- 8 December 2015
- Africa
Ethiopia's government has increased to 10.1 million the estimated number of people who desperately need food aid because of a drought.
More than half of them are children, Save the Children says.
The drought, blamed on the El Nino weather phenomenon caused by Pacific Ocean warming, was the worst in 50 years, the charity added.
In November, the UN children's charity put the number of Ethiopians threatened by hunger at 8.2 million.
The government has launched a huge national effort, allocating nearly $200m (£130m) to deal with the food crisis, says BBC Africa correspondent Alastair Leithead.
But with 10.1 million people - or a tenth of the population - affected by a failure of both harvests this year in parts of Ethiopia, more international aid would be needed, he adds.

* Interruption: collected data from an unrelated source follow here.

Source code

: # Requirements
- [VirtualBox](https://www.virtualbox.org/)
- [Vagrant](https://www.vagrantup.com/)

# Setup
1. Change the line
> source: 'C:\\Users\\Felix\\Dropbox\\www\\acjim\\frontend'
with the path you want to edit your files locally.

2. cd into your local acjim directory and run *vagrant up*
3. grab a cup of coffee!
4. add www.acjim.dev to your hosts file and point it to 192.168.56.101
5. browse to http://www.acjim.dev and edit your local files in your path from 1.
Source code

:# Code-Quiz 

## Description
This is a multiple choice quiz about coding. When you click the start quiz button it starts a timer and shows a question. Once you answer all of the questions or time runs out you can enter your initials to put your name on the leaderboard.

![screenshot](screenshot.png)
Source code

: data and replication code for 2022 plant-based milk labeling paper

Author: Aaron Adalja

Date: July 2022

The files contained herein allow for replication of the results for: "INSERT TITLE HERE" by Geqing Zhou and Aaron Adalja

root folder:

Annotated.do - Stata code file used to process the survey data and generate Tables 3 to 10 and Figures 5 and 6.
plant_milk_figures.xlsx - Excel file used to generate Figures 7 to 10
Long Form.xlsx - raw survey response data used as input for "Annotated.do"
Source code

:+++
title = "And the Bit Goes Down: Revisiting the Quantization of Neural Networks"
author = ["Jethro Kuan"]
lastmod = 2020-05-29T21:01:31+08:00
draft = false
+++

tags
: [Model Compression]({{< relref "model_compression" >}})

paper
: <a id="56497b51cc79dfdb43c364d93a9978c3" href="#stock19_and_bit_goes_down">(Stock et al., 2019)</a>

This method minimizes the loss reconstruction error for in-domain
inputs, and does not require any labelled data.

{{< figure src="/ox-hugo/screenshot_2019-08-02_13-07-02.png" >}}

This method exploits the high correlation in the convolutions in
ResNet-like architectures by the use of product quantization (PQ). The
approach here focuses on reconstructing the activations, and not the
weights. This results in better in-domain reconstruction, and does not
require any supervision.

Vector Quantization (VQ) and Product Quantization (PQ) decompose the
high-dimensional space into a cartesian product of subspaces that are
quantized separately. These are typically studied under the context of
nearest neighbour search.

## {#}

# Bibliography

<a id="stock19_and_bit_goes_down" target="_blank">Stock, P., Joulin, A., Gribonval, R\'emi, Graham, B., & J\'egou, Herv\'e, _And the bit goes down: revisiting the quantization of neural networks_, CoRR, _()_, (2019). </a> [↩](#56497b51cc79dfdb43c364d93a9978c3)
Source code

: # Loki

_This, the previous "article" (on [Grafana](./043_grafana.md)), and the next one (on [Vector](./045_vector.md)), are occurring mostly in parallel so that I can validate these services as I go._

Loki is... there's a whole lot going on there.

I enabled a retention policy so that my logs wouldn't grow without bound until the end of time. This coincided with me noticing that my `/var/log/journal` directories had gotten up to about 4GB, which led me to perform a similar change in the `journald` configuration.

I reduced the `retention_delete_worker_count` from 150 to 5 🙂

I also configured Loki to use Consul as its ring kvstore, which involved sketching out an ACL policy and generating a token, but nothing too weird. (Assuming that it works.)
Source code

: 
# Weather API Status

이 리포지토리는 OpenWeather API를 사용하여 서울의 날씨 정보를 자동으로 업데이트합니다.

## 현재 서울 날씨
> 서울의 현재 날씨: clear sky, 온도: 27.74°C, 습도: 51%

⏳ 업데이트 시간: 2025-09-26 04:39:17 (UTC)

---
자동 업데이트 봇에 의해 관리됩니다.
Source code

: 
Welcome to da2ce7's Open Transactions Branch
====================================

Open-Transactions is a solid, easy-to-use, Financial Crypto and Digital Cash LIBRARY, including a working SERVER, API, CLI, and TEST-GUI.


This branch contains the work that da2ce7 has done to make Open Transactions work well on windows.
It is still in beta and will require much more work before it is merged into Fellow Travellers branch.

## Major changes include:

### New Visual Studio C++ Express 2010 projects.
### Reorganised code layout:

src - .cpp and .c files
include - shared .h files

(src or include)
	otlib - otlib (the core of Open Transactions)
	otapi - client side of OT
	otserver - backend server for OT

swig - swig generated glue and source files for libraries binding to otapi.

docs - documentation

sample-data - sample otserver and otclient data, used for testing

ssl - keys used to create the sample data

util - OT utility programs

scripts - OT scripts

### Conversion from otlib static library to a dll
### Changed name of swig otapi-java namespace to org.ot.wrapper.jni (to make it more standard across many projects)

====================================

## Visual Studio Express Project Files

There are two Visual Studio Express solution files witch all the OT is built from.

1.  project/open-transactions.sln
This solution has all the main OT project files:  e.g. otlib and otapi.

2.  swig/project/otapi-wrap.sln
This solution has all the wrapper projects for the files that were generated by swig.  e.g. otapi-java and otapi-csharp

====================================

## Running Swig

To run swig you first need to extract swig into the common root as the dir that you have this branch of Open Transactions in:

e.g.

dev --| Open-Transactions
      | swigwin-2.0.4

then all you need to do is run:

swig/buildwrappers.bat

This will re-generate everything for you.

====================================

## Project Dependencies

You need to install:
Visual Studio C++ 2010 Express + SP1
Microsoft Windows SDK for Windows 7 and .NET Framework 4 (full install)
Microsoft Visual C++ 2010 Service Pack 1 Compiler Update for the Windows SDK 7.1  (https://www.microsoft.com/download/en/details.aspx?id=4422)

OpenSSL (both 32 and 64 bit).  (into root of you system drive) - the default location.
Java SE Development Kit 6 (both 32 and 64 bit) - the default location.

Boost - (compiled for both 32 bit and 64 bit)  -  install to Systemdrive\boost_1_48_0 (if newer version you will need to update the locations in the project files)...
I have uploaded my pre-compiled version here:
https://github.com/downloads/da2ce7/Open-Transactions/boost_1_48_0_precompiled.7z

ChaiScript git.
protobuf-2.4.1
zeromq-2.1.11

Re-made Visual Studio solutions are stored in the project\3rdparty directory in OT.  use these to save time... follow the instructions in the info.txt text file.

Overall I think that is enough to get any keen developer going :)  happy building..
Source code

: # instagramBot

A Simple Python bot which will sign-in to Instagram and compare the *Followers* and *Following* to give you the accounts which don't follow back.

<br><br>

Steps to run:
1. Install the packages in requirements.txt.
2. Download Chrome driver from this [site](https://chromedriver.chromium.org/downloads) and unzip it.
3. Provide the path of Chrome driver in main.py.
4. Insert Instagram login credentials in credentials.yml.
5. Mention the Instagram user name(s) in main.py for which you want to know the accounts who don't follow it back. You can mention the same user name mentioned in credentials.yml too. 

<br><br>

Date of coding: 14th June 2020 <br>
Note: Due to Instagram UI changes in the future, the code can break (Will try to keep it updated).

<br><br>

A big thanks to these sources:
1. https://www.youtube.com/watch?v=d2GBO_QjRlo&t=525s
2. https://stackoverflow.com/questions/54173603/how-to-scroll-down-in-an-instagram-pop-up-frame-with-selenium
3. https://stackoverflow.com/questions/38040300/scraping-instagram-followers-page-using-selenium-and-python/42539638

Confirming the figure in a BBC Focus on Africa radio interview, Getachew Reda, a government minister and aide to the prime minister, said: "We are trying to make sure that no-one is affected to such an extent that they lose their lives."
Save the Children said an "emergency response" to deal with the crisis could cost $1.4bn.
"An estimated 400,000 children are now also at risk of developing severe acute malnutrition in 2016, which can lead to stunting, and physical and mental delays in development," it said in a statement.
Several other African states - including Malawi and South Africa - have also been hit by drought.
A famine in Ethiopia in 1984 led to hundreds of thousands of people starving to death.
However, the Ethiopian Embassy in London, in a statement last month, said the country was not at risk of a "famine of any sort, let alone anything remotely like the magnitude of that of 1984".
Ethiopia was also hit by a drought in 2011 and 2008, causing a food crisis.